[Gluster-users] Files won't heal, although no obvious problem visible

Wed Nov 23 12:22:54 UTC 2016

On 11/23/2016 04:56 PM, Pavel Cernohorsky wrote:
> Hello, thanks for your reply, answers are in the text.
>
> On 11/23/2016 11:55 AM, Ravishankar N wrote:
>> On 11/23/2016 03:56 PM, Pavel Cernohorsky wrote:
>>> The "hot-client-21" is, based on the vol-file, the following of the 
>>> bricks:
>>> option remote-subvolume /opt/data/hdd5/gluster
>>> option remote-host 10.10.27.11
>>>
>>> I have self healing daemon disabled, but when I try to trigger 
>>> healing manually (gluster volume heal <volname>), I get: "Launching 
>>> heal operation to perform index self heal on volume <volname> has 
>>> been unsuccessful on bricks that are down. Please check if all brick 
>>> processes are running.", although all the bricks are online (gluster 
>>> volume status <volname>).
>>
>> Can you enable the self-heal daemon  and try again ?  `gluster volume 
>> heal <volname>` requires the shd to be enabled. The error message 
>> that you get is inappropriate and is being fixed.
>
> When I enabled the self heal daemon, I was able to start healing, and 
> the files were actually healed. What does self-heal daemon do in 
> addition to the automated healing when you read the file?
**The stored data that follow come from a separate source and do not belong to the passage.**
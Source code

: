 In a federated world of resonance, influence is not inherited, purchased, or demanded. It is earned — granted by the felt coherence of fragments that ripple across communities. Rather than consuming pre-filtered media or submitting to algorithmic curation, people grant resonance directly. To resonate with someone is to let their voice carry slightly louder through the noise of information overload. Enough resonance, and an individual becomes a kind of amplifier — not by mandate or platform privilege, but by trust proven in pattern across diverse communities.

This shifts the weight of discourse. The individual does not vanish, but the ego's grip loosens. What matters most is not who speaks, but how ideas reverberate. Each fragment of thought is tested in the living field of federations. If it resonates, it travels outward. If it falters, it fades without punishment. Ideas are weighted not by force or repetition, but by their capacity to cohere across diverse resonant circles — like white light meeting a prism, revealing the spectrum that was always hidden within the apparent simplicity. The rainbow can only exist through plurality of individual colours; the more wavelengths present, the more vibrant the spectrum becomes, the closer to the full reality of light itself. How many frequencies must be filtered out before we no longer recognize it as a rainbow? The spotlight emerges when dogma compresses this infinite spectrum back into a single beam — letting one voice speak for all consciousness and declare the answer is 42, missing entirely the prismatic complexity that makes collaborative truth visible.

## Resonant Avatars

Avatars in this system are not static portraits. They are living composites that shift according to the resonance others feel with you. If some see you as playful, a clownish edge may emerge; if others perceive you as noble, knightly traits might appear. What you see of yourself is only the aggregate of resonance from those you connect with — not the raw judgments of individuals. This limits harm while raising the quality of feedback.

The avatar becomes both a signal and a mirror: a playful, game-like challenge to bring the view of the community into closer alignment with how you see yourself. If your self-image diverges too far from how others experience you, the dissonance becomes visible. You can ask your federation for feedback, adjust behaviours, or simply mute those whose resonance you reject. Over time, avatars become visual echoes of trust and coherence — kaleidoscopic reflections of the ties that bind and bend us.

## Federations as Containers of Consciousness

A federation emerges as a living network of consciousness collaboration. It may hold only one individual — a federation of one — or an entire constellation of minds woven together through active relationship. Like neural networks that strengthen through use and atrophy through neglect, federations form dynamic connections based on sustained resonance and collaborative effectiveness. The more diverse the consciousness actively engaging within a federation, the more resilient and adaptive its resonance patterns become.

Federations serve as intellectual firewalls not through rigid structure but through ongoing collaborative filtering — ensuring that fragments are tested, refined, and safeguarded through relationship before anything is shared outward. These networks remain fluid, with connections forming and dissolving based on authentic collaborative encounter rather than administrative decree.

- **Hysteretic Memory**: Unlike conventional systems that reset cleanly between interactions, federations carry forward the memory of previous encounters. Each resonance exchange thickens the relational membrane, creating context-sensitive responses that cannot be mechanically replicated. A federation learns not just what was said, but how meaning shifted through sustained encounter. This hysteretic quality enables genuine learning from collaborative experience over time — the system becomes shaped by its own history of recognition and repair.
The lookup/read code-path doesn't seem to be considering a file with 
only the afr.dirty xattr being non-zero as a candidate for heal (while 
the self heal-daemon code-path does) . I'm not sure at this point if it 
should because just afr.dirty being set on all bricks without any  
trusted.afr.xxx-client-xxx being set doesn't seem to be something that 
should be hit under normal circumstances. I'll need to think about this 
more.

>
> The original reason to disable self heal daemon was to be able to 
> control the amount of resources used by the healing, because the 
> "cluster.background-self-heal-count: 1" did not help very much and the 
> amount of both network and disk io consumed was just extreme.
>
> And I am also pretty sure we have seen similar problem (not sure about 
> the attributes) before we disabled the shd.
>
>>
>>>
>>> When I try to just md5sum the file, to trigger automated healing on 
>>> file manipulation, I get the result, but the file is not healed 
>>> anyway. This usually works when I do not get 3 entries for the same 
>>> file in the heal info.
>>
>> Is the file size for 99705_544c0cd369a84ebcaf095b4a9f6d682a.mp4 
>> non-zero on the 2 data bricks (i.e. on 10.10.27.11 and 10.10.27.10) 
>> and do they match?
>> Do the md5sums match with what you got on the mount when you 
>> calculate it directly on these bricks?
>
> The file has non-zero size on both the data bricks, and the md5 sum 
> was the same on both of them before they were healed, after the 
> healing (enabling the shd and healing start) the md5 did not change on 
> either of the data bricks. Mount point reports the same md5 as all the 
> other attempts directly on the bricks. So what is actually happening 
> there? Why was the file blamed (not unblamed after healing?)?

That means there was no real heal pending. But because the dirty xattr 
was set, the shd picked up a brick as a source and did the heal anyway. 
We would need to find how we ended in the 'only afr.dirty xattr was set' 
state for the file.

-Ravi
>
> Thanks for your answers,
> Pavel
>